President Nixon sits in his White House office, Aug. 16, 1973, as he poses for pictures after delivering a nationwide television address dealing with Watergate. (AP Photo)

President Nixon sits in his White House office, Aug. 16, 1973, as he poses for pictures after delivering a nationwide television address dealing with Watergate. (AP Photo)

For the first time since the 1940s, Democrats will control all of the House seats representing Orange County, California.
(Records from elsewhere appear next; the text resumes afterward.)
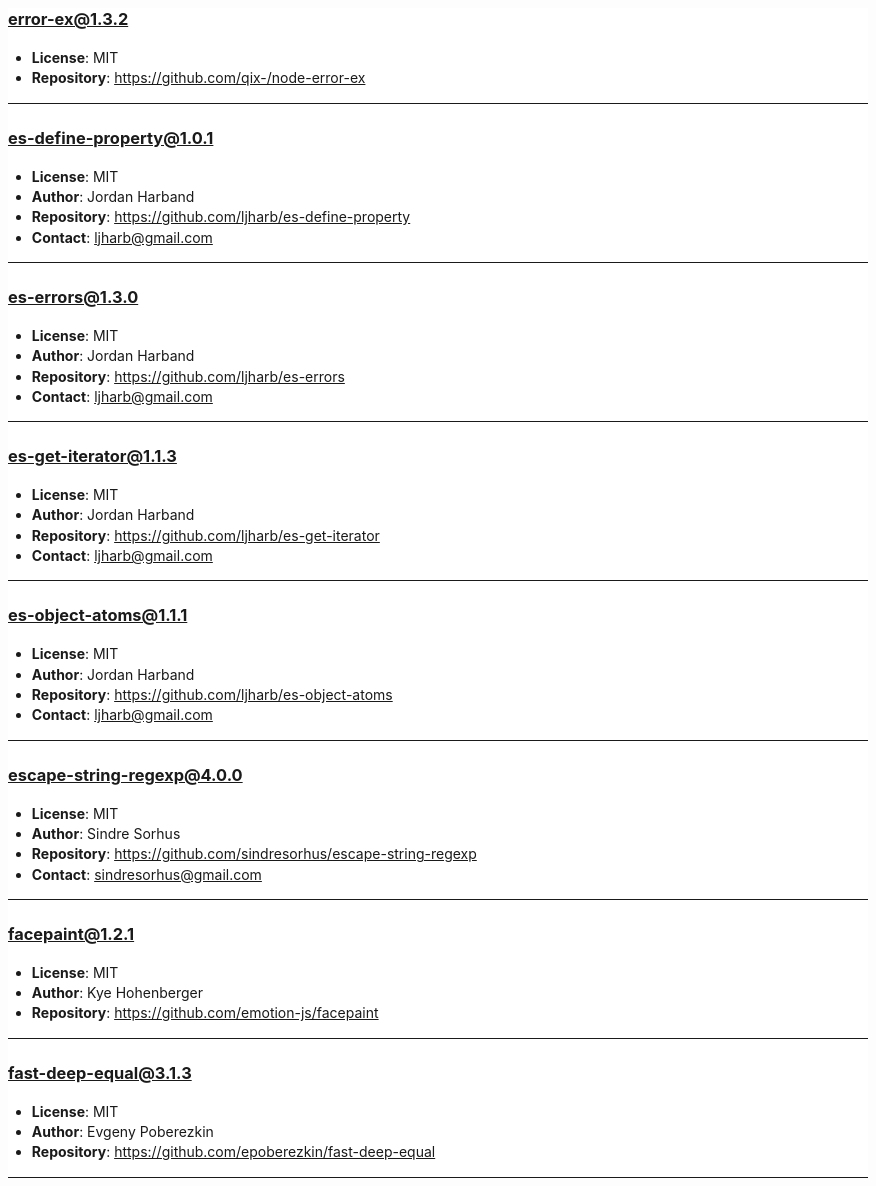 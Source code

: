 ### error-ex@1.3.2
- **License**: MIT
- **Repository**: https://github.com/qix-/node-error-ex

---
### es-define-property@1.0.1
- **License**: MIT
- **Author**: Jordan Harband
- **Repository**: https://github.com/ljharb/es-define-property
- **Contact**: ljharb@gmail.com

---
### es-errors@1.3.0
- **License**: MIT
- **Author**: Jordan Harband
- **Repository**: https://github.com/ljharb/es-errors
- **Contact**: ljharb@gmail.com

---
### es-get-iterator@1.1.3
- **License**: MIT
- **Author**: Jordan Harband
- **Repository**: https://github.com/ljharb/es-get-iterator
- **Contact**: ljharb@gmail.com

---
### es-object-atoms@1.1.1
- **License**: MIT
- **Author**: Jordan Harband
- **Repository**: https://github.com/ljharb/es-object-atoms
- **Contact**: ljharb@gmail.com

---
### escape-string-regexp@4.0.0
- **License**: MIT
- **Author**: Sindre Sorhus
- **Repository**: https://github.com/sindresorhus/escape-string-regexp
- **Contact**: sindresorhus@gmail.com

---
### facepaint@1.2.1
- **License**: MIT
- **Author**: Kye Hohenberger
- **Repository**: https://github.com/emotion-js/facepaint

---
### fast-deep-equal@3.1.3
- **License**: MIT
- **Author**: Evgeny Poberezkin
- **Repository**: https://github.com/epoberezkin/fast-deep-equal

--- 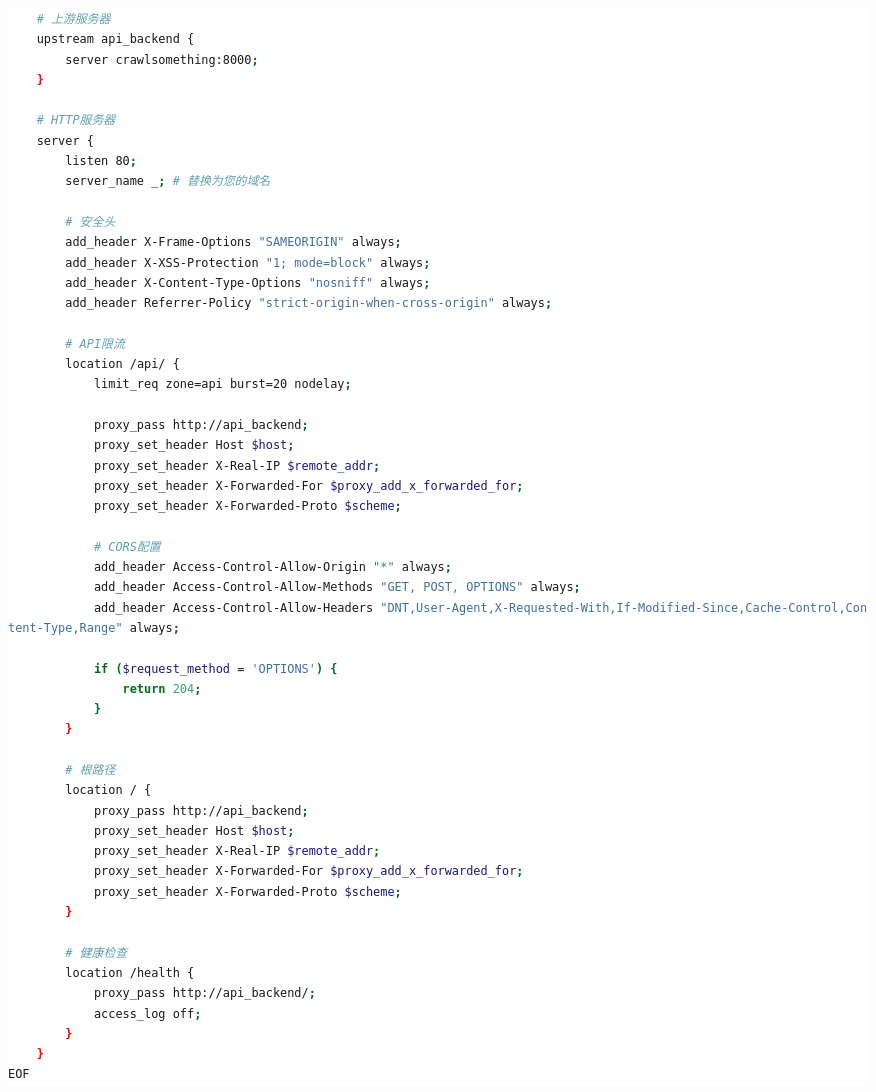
 ```bash
    # 上游服务器
    upstream api_backend {
        server crawlsomething:8000;
    }
    
    # HTTP服务器
    server {
        listen 80;
        server_name _; # 替换为您的域名
        
        # 安全头
        add_header X-Frame-Options "SAMEORIGIN" always;
        add_header X-XSS-Protection "1; mode=block" always;
        add_header X-Content-Type-Options "nosniff" always;
        add_header Referrer-Policy "strict-origin-when-cross-origin" always;
        
        # API限流
        location /api/ {
            limit_req zone=api burst=20 nodelay;
            
            proxy_pass http://api_backend;
            proxy_set_header Host $host;
            proxy_set_header X-Real-IP $remote_addr;
            proxy_set_header X-Forwarded-For $proxy_add_x_forwarded_for;
            proxy_set_header X-Forwarded-Proto $scheme;
            
            # CORS配置
            add_header Access-Control-Allow-Origin "*" always;
            add_header Access-Control-Allow-Methods "GET, POST, OPTIONS" always;
            add_header Access-Control-Allow-Headers "DNT,User-Agent,X-Requested-With,If-Modified-Since,Cache-Control,Content-Type,Range" always;
            
            if ($request_method = 'OPTIONS') {
                return 204;
            }
        }
        
        # 根路径
        location / {
            proxy_pass http://api_backend;
            proxy_set_header Host $host;
            proxy_set_header X-Real-IP $remote_addr;
            proxy_set_header X-Forwarded-For $proxy_add_x_forwarded_for;
            proxy_set_header X-Forwarded-Proto $scheme;
        }
        
        # 健康检查
        location /health {
            proxy_pass http://api_backend/;
            access_log off;
        }
    }
EOF
```
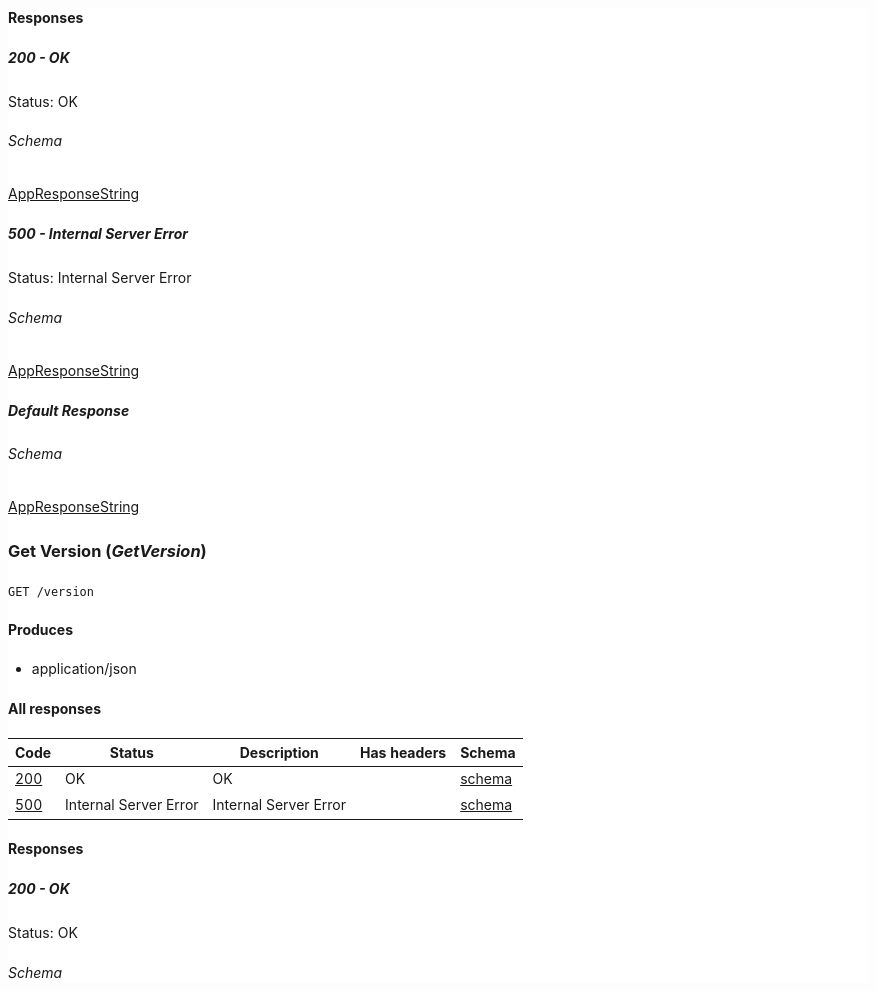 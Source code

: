 #### Responses


##### <span id="get-servers-200"></span> 200 - OK
Status: OK

###### <span id="get-servers-200-schema"></span> Schema
   
  

[AppResponseString](#app-response-string)

##### <span id="get-servers-500"></span> 500 - Internal Server Error
Status: Internal Server Error

###### <span id="get-servers-500-schema"></span> Schema
   
  

[AppResponseString](#app-response-string)

##### <span id="get-servers-default"></span> Default Response


###### <span id="get-servers-default-schema"></span> Schema

  

[AppResponseString](#app-response-string)

### <span id="get-version"></span> Get Version (*GetVersion*)

```
GET /version
```

#### Produces
  * application/json

#### All responses
| Code | Status | Description | Has headers | Schema |
|------|--------|-------------|:-----------:|--------|
| [200](#get-version-200) | OK | OK |  | [schema](#get-version-200-schema) |
| [500](#get-version-500) | Internal Server Error | Internal Server Error |  | [schema](#get-version-500-schema) |

#### Responses


##### <span id="get-version-200"></span> 200 - OK
Status: OK

###### <span id="get-version-200-schema"></span> Schema
   
  

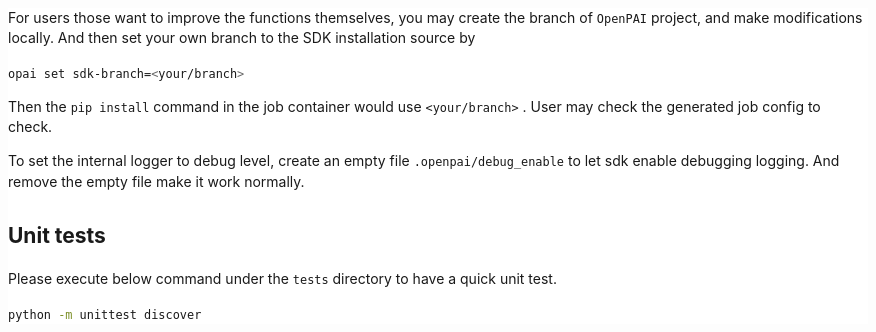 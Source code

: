 For users those want to improve the functions themselves, you may create the branch of `OpenPAI` project, and make modifications locally. And then set your own branch to the SDK installation source by

```bash
opai set sdk-branch=<your/branch>
```

Then the `pip install` command in the job container would use `<your/branch>` . User may check the generated job config to check.

To set the internal logger to debug level, create an empty file `.openpai/debug_enable` to let sdk enable debugging logging. And remove the empty file make it work normally.

## Unit tests

Please execute below command under the `tests` directory to have a quick unit test.

```bash
python -m unittest discover
``` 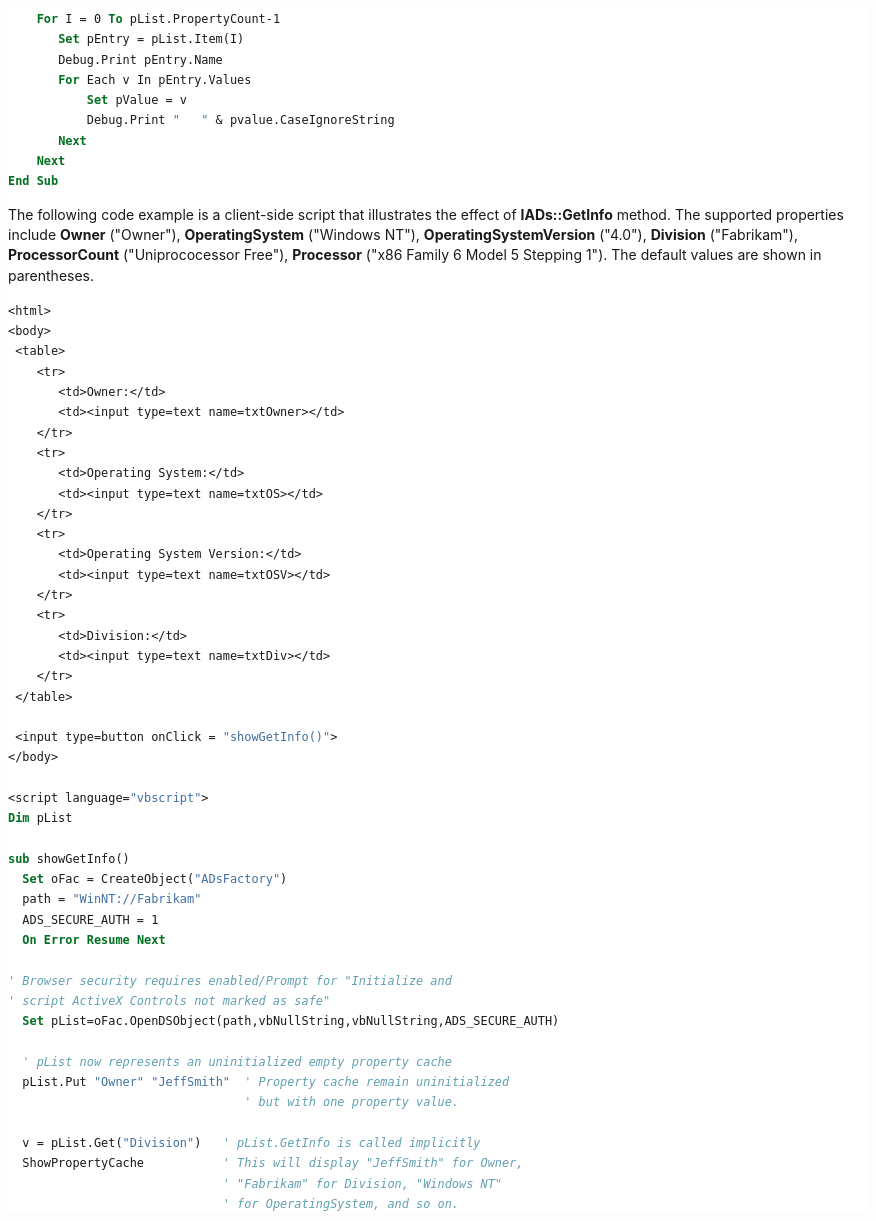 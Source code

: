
 ```vb
    For I = 0 To pList.PropertyCount-1
       Set pEntry = pList.Item(I)
       Debug.Print pEntry.Name
       For Each v In pEntry.Values
           Set pValue = v
           Debug.Print "   " & pvalue.CaseIgnoreString
       Next
    Next
End Sub
```


The following code example is a client-side script that illustrates the effect of <b>IADs::GetInfo</b> method. The supported properties include <b>Owner</b> ("Owner"), <b>OperatingSystem</b> ("Windows NT"), <b>OperatingSystemVersion</b> ("4.0"), <b>Division</b> ("Fabrikam"), <b>ProcessorCount</b> ("Uniprococessor Free"), <b>Processor</b> ("x86 Family 6 Model 5 Stepping 1"). The default values are shown in parentheses.


```vb
<html>
<body>
 <table>
    <tr>
       <td>Owner:</td>
       <td><input type=text name=txtOwner></td>
    </tr>
    <tr>
       <td>Operating System:</td>
       <td><input type=text name=txtOS></td>
    </tr>
    <tr>
       <td>Operating System Version:</td>
       <td><input type=text name=txtOSV></td>
    </tr>
    <tr>
       <td>Division:</td>
       <td><input type=text name=txtDiv></td>
    </tr>
 </table>

 <input type=button onClick = "showGetInfo()">
</body>

<script language="vbscript">
Dim pList 

sub showGetInfo()
  Set oFac = CreateObject("ADsFactory")
  path = "WinNT://Fabrikam"
  ADS_SECURE_AUTH = 1
  On Error Resume Next

' Browser security requires enabled/Prompt for "Initialize and 
' script ActiveX Controls not marked as safe"
  Set pList=oFac.OpenDSObject(path,vbNullString,vbNullString,ADS_SECURE_AUTH)
   
  ' pList now represents an uninitialized empty property cache
  pList.Put "Owner" "JeffSmith"  ' Property cache remain uninitialized
                                 ' but with one property value.
   
  v = pList.Get("Division")   ' pList.GetInfo is called implicitly
  ShowPropertyCache           ' This will display "JeffSmith" for Owner,
                              ' "Fabrikam" for Division, "Windows NT"
                              ' for OperatingSystem, and so on.
```
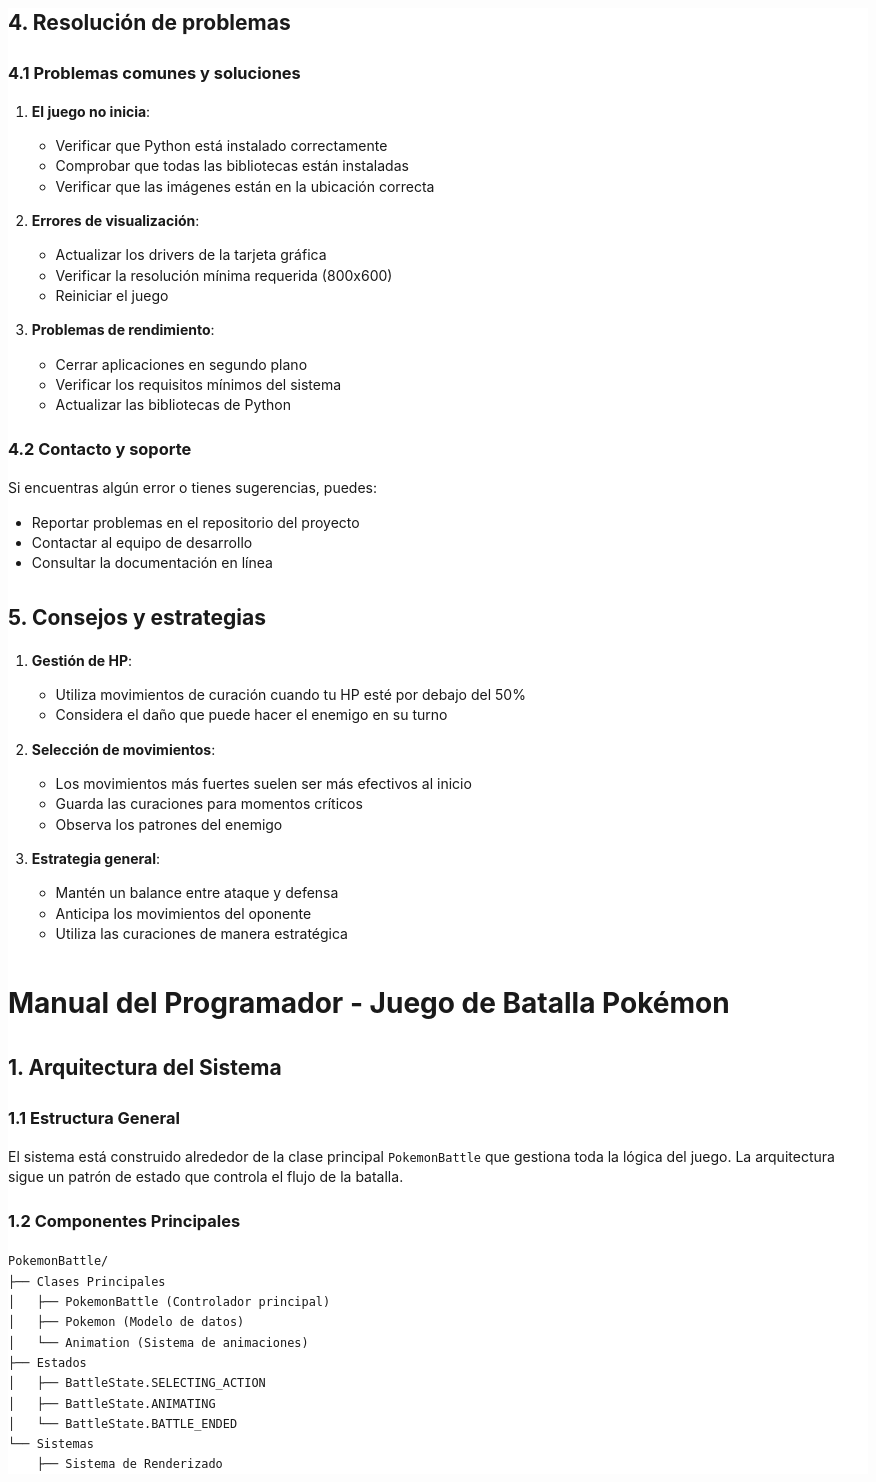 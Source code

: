 ## 4. Resolución de problemas

### 4.1 Problemas comunes y soluciones
1. **El juego no inicia**:
   - Verificar que Python está instalado correctamente
   - Comprobar que todas las bibliotecas están instaladas
   - Verificar que las imágenes están en la ubicación correcta

2. **Errores de visualización**:
   - Actualizar los drivers de la tarjeta gráfica
   - Verificar la resolución mínima requerida (800x600)
   - Reiniciar el juego

3. **Problemas de rendimiento**:
   - Cerrar aplicaciones en segundo plano
   - Verificar los requisitos mínimos del sistema
   - Actualizar las bibliotecas de Python

### 4.2 Contacto y soporte
Si encuentras algún error o tienes sugerencias, puedes:
- Reportar problemas en el repositorio del proyecto
- Contactar al equipo de desarrollo
- Consultar la documentación en línea

## 5. Consejos y estrategias
1. **Gestión de HP**:
   - Utiliza movimientos de curación cuando tu HP esté por debajo del 50%
   - Considera el daño que puede hacer el enemigo en su turno

2. **Selección de movimientos**:
   - Los movimientos más fuertes suelen ser más efectivos al inicio
   - Guarda las curaciones para momentos críticos
   - Observa los patrones del enemigo

3. **Estrategia general**:
   - Mantén un balance entre ataque y defensa
   - Anticipa los movimientos del oponente
   - Utiliza las curaciones de manera estratégica


# Manual del Programador - Juego de Batalla Pokémon

## 1. Arquitectura del Sistema

### 1.1 Estructura General
El sistema está construido alrededor de la clase principal `PokemonBattle` que gestiona toda la lógica del juego. La arquitectura sigue un patrón de estado que controla el flujo de la batalla.

### 1.2 Componentes Principales
```
PokemonBattle/
├── Clases Principales
│   ├── PokemonBattle (Controlador principal)
│   ├── Pokemon (Modelo de datos)
│   └── Animation (Sistema de animaciones)
├── Estados
│   ├── BattleState.SELECTING_ACTION
│   ├── BattleState.ANIMATING
│   └── BattleState.BATTLE_ENDED
└── Sistemas
    ├── Sistema de Renderizado
```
The county has long been a Republican stronghold — it’s where Ronald Reagan launched his political career, and it’s also the home to another famous Republican, the only U.S. president to resign from office: Richard Nixon.

Nixon resigned almost halfway through his second term in office. He was facing almost-certain impeachment and removal from office because of the Watergate Scandal.

The controversy has come to define Nixon’s legacy, but Greg Cumming, resident historian at the Richard Nixon Presidential Library and Museum in Yorba Linda, California, says there was much more to Nixon than Watergate.

“If you are in our research room, there’s very little research on Watergate,” he tells Here & Now’s Jeremy Hobson. “The opening to China I think is a bigger part of his long-term legacy than Watergate will be.”

Nixon took office during “the most controversial time in American history since the Civil War,” Cumming says, characterized by the assassinations of President John F. Kennedy, Robert F. Kennedy and Martin Luther King, Jr., race riots and the Vietnam War.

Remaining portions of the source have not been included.